Authentication allows a user to know, when they go to a website, that they are truly communicating with whom they expect, and not an impersonator. This critical property is made possible with a set of cryptographic and networking protocols collectively referred to as a public key infrastructure (PKI). While online use of the PKI is mostly automated, there is a surprising amount of human intervention in management tasks that are crucial to its proper operation. This project studies the following questions: Are administrators doing what users of the Web need them to do in order to ensure security? And, how can we help facilitate or automate these tasks?

We are performing internet-wide measurements of how online certificates are actively being managed, including how quickly and thoroughly administrators revoke their certificates after a potential key compromise, and what role third-party hosting services play.

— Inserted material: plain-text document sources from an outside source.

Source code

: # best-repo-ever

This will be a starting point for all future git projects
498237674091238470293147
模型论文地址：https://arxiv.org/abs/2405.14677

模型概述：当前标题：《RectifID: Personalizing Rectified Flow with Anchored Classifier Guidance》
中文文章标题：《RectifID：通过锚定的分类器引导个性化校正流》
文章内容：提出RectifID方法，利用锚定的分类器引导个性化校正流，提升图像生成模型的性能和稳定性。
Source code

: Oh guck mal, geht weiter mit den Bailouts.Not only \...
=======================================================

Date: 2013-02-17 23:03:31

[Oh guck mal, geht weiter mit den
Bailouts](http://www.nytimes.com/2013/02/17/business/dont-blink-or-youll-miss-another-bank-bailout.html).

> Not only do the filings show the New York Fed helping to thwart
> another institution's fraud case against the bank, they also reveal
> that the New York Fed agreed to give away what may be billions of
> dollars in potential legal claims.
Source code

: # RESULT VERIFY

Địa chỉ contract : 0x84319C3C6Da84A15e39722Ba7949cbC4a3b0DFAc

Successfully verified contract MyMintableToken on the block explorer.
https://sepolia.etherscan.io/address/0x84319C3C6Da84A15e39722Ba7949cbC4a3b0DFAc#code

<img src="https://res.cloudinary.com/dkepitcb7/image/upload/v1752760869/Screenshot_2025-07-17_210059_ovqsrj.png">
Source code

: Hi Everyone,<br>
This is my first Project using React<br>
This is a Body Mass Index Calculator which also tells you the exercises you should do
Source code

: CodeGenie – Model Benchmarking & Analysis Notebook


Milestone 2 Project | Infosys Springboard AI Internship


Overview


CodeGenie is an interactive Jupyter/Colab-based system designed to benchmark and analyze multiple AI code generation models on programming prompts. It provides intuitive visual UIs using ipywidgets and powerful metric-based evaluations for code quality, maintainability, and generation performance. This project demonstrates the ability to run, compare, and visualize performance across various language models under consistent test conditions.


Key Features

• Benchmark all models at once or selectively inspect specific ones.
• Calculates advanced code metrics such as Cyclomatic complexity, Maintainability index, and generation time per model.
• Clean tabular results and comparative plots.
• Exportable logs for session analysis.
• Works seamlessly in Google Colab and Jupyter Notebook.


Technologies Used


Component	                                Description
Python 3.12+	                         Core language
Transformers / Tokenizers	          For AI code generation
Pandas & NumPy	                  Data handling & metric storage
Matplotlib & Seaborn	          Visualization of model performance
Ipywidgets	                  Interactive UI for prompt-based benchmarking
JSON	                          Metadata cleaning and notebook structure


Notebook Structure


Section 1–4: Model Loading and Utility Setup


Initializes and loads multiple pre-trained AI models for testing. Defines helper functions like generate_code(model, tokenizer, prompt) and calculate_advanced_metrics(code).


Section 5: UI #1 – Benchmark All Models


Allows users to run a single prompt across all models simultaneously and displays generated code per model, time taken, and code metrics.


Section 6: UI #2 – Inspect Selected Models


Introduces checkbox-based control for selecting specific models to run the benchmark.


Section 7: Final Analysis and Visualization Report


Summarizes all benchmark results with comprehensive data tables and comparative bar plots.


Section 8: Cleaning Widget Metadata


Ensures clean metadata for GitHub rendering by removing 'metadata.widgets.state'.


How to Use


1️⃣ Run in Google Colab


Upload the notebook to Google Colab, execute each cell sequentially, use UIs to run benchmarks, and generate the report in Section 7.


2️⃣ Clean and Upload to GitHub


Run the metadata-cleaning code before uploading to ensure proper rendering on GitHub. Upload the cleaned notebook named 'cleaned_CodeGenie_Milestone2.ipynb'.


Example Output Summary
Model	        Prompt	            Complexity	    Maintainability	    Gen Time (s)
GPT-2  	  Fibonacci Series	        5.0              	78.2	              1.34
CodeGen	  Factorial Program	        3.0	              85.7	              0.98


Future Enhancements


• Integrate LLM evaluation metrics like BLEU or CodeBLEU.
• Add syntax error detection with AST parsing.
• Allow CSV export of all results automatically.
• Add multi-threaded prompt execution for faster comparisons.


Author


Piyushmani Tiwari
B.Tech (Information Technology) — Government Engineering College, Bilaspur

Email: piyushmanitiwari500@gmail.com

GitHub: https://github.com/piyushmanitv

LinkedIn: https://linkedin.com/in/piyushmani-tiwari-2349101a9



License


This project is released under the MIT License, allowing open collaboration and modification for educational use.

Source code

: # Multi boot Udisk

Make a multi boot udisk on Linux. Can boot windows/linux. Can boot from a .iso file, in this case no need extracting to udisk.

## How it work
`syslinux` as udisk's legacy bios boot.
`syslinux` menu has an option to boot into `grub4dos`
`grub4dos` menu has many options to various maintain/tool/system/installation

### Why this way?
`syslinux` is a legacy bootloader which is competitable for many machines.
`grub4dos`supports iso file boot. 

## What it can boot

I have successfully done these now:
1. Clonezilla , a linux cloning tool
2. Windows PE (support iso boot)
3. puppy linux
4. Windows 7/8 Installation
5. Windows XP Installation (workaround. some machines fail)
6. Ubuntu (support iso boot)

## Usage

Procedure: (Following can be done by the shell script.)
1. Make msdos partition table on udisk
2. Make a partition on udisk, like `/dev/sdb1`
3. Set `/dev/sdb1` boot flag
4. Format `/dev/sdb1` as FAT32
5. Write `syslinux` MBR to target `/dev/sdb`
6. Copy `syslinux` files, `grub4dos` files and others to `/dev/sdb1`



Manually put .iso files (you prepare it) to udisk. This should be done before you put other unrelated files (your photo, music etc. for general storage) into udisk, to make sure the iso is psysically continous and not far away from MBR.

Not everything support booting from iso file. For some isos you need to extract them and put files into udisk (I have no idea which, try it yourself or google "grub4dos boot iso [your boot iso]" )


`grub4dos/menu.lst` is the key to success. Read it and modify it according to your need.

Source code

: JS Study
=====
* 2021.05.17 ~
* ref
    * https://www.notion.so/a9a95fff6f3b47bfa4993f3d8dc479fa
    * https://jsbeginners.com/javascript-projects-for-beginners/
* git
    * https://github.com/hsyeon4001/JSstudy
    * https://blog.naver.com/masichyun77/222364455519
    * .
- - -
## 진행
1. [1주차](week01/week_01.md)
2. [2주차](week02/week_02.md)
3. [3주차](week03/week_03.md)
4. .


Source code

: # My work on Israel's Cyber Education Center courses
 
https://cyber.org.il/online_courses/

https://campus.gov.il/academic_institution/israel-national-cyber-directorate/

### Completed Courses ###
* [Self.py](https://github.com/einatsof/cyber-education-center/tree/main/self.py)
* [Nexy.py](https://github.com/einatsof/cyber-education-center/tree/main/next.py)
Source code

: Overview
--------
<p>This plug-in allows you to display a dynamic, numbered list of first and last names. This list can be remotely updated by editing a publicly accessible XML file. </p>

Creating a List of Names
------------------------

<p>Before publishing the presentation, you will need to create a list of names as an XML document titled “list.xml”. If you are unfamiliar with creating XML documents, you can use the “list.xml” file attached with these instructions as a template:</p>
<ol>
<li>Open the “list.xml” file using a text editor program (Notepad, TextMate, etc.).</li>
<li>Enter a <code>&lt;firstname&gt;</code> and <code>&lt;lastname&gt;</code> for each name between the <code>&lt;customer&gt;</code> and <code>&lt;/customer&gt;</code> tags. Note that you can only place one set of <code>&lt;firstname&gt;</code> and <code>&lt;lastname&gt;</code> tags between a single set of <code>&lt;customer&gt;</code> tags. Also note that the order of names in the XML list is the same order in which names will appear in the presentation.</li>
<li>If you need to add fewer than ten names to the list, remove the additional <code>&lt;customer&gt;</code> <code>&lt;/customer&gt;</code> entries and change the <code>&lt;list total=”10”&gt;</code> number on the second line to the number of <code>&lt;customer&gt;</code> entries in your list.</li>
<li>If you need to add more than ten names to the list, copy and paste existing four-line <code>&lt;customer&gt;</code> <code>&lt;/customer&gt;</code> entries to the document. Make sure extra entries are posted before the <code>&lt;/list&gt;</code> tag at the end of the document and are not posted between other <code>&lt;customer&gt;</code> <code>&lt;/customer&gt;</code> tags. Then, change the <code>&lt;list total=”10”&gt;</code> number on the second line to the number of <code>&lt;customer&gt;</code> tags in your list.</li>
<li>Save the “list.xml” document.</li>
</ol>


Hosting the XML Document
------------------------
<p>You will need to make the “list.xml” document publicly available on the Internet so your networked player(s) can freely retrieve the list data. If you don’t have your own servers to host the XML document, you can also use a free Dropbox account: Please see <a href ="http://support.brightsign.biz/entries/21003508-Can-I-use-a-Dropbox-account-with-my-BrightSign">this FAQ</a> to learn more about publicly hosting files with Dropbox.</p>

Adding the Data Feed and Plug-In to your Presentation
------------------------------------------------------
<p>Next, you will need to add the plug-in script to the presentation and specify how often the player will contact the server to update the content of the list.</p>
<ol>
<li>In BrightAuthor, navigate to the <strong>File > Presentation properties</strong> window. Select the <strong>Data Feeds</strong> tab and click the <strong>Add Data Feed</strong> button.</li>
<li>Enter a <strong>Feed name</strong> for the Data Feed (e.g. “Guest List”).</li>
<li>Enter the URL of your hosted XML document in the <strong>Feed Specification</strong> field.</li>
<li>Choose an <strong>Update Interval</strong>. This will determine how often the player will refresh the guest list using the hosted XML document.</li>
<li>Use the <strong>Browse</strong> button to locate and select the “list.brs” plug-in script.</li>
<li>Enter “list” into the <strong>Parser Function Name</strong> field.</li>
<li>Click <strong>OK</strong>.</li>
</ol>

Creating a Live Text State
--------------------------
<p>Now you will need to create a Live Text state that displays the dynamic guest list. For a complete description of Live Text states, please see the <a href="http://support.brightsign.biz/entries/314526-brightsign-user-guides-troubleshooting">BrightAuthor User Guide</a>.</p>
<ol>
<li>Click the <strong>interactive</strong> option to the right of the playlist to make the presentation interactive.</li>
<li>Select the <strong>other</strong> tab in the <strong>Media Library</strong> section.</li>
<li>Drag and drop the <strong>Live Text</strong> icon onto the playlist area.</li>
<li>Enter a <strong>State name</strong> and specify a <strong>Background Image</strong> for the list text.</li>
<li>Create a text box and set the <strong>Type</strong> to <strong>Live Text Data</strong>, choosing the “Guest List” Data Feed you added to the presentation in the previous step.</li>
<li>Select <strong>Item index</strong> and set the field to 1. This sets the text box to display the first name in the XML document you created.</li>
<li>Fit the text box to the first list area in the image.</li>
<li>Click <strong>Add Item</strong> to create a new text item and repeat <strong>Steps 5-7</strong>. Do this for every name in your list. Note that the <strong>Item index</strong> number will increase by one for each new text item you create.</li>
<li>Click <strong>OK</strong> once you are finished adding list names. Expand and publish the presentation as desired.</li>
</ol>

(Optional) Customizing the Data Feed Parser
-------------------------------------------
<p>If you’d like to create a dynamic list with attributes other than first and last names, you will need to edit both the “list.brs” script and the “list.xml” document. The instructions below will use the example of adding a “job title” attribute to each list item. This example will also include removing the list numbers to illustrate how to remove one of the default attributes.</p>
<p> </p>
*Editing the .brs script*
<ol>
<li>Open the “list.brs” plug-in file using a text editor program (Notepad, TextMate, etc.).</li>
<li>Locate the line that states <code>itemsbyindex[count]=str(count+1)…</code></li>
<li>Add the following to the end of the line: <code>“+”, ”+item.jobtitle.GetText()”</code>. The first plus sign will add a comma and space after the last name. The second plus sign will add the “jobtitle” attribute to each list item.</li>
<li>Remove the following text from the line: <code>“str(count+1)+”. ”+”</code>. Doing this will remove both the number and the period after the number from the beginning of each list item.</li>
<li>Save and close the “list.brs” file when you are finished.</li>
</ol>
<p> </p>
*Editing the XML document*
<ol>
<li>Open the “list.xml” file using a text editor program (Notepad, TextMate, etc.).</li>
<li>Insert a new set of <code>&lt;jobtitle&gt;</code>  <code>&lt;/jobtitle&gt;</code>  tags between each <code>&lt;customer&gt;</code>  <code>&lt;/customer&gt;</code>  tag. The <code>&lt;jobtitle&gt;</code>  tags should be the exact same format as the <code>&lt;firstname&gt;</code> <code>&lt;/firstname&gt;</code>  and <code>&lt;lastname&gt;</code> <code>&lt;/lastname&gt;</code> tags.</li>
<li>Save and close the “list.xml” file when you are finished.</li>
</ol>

In particular, we find that CDNs (content distribution networks)—which serve content for many of the most popular websites—appear to have access to content providers' private keys, violating the fundamental assumption of PKIs (i.e., no one shares their private keys).  We are performing the first widespread analyses of the extent to which websites are sharing their private keys, and exploring what impact this has on the management of the PKI and on users' privacy and security in general.


Metrics; Human Behavior.


  • We analyzed invalid certificates in the Web's PKI and have found that almost 88% of SSL/TLS certificates advertised over the past three years are invalid.  Because measurement studies of the HTTPS ecosystem generally focus only on valid certificates, this means that the vast majority of certificates available in the public Web had not been studied.  Through our analysis, we have demonstrated that despite their invalidity, much can be understood from invalid certificates, including the ability to track end-user devices by the certificates they give out.  We demonstrated that invalid SSL certificates allow us to uniquely track over 6.7M devices.  Taken together, our results open up a heretofore largely-ignored portion of the Internet to further study.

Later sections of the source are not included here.